TL;DR: Either generate all strings with ratio of 0's to 1's approximately 1/3 and try those, and then other strings "near them". This is because these sequences have the maximal probability of occurence under the binomial distribution with $Pr[bit=1]=3/4:=p.$ When picking sequences near these flipping a $0$ to a $1$ has a smaller probability penalty than doing the opposite so try those first. Scroll to the end for a description of the attack.
Edited to add reference: See the Asymptotic Equipartition Property which states in its simplest and weakest form that for any finite alphabet (here {0,1}) the set defined in my answer has probability $1-\epsilon$. Cover and Thomas, Elements of Information Theory, 2nd Edition, Theorem 3.1.2 is a good place to start. Summary on Page 64. This book can be found online. There are also stronger versions proved where convergence is not just in probability but almost sure. Keywords: "Method of Types", under more assumptions (bounded moments, e.g., which apply here) which work for conditional distributions as well.

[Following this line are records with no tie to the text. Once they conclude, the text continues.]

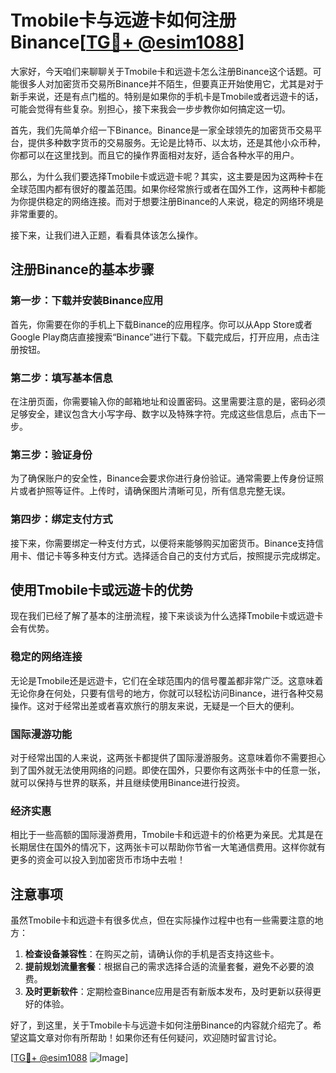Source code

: # Tmobile卡与远遊卡如何注册Binance[[TG💪+ @esim1088](https://t.me/s/esim1088)]

大家好，今天咱们来聊聊关于Tmobile卡和远遊卡怎么注册Binance这个话题。可能很多人对加密货币交易所Binance并不陌生，但要真正开始使用它，尤其是对于新手来说，还是有点门槛的。特别是如果你的手机卡是Tmobile或者远遊卡的话，可能会觉得有些复杂。别担心，接下来我会一步步教你如何搞定这一切。

首先，我们先简单介绍一下Binance。Binance是一家全球领先的加密货币交易平台，提供多种数字货币的交易服务。无论是比特币、以太坊，还是其他小众币种，你都可以在这里找到。而且它的操作界面相对友好，适合各种水平的用户。

那么，为什么我们要选择Tmobile卡或远遊卡呢？其实，这主要是因为这两种卡在全球范围内都有很好的覆盖范围。如果你经常旅行或者在国外工作，这两种卡都能为你提供稳定的网络连接。而对于想要注册Binance的人来说，稳定的网络环境是非常重要的。

接下来，让我们进入正题，看看具体该怎么操作。

## 注册Binance的基本步骤

### 第一步：下载并安装Binance应用

首先，你需要在你的手机上下载Binance的应用程序。你可以从App Store或者Google Play商店直接搜索“Binance”进行下载。下载完成后，打开应用，点击注册按钮。

### 第二步：填写基本信息

在注册页面，你需要输入你的邮箱地址和设置密码。这里需要注意的是，密码必须足够安全，建议包含大小写字母、数字以及特殊字符。完成这些信息后，点击下一步。

### 第三步：验证身份

为了确保账户的安全性，Binance会要求你进行身份验证。通常需要上传身份证照片或者护照等证件。上传时，请确保图片清晰可见，所有信息完整无误。

### 第四步：绑定支付方式

接下来，你需要绑定一种支付方式，以便将来能够购买加密货币。Binance支持信用卡、借记卡等多种支付方式。选择适合自己的支付方式后，按照提示完成绑定。

## 使用Tmobile卡或远遊卡的优势

现在我们已经了解了基本的注册流程，接下来谈谈为什么选择Tmobile卡或远遊卡会有优势。

### 稳定的网络连接

无论是Tmobile还是远遊卡，它们在全球范围内的信号覆盖都非常广泛。这意味着无论你身在何处，只要有信号的地方，你就可以轻松访问Binance，进行各种交易操作。这对于经常出差或者喜欢旅行的朋友来说，无疑是一个巨大的便利。

### 国际漫游功能

对于经常出国的人来说，这两张卡都提供了国际漫游服务。这意味着你不需要担心到了国外就无法使用网络的问题。即使在国外，只要你有这两张卡中的任意一张，就可以保持与世界的联系，并且继续使用Binance进行投资。

### 经济实惠

相比于一些高额的国际漫游费用，Tmobile卡和远遊卡的价格更为亲民。尤其是在长期居住在国外的情况下，这两张卡可以帮助你节省一大笔通信费用。这样你就有更多的资金可以投入到加密货币市场中去啦！

## 注意事项

虽然Tmobile卡和远遊卡有很多优点，但在实际操作过程中也有一些需要注意的地方：

1. **检查设备兼容性**：在购买之前，请确认你的手机是否支持这些卡。
2. **提前规划流量套餐**：根据自己的需求选择合适的流量套餐，避免不必要的浪费。
3. **及时更新软件**：定期检查Binance应用是否有新版本发布，及时更新以获得更好的体验。

好了，到这里，关于Tmobile卡与远遊卡如何注册Binance的内容就介绍完了。希望这篇文章对你有所帮助！如果你还有任何疑问，欢迎随时留言讨论。

[[TG💪+ @esim1088](https://t.me/s/esim1088) ![Image](https://i.postimg.cc/4NQfJmqS/Snipaste-2025-05-13-00-14-12.png)]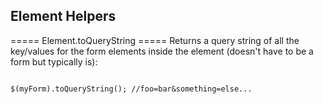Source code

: Element Helpers
---------------

===== Element.toQueryString =====
Returns a query string of all the key/values for the form elements inside the element (doesn't have to be a form but typically is):

<code javascript>
$(myForm).toQueryString(); //foo=bar&something=else...
</code>
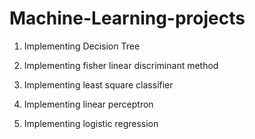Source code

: # Machine-Learning-projects
1) Implementing Decision Tree



2) Implementing fisher linear discriminant method



3) Implementing least square classifier



4) Implementing linear perceptron



5) Implementing logistic regression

Background: Note that a better general measure of the strength of a key against brute force attacks is the so-called guessing entropy or Renyi entropy $H_{1/2}$ of order $1/2.$ See this question and this one for some details: in summary for certain (not necessarily fractal) type of distributions (see this paper for details) the Shannon entropy is $H$ but the key can be brute forced in much smaller than $2^H$ guesses on average. One would want to use reasonable key distributions, where $p_{max}$ was upper bounded (equivalently the min-entropy was lower bounded). In an excellent comment one key value is given as $1/2$ but this is not a good distribution to draw from for the cryptographer, but still the point about high Shannon entropy not being enough is valid.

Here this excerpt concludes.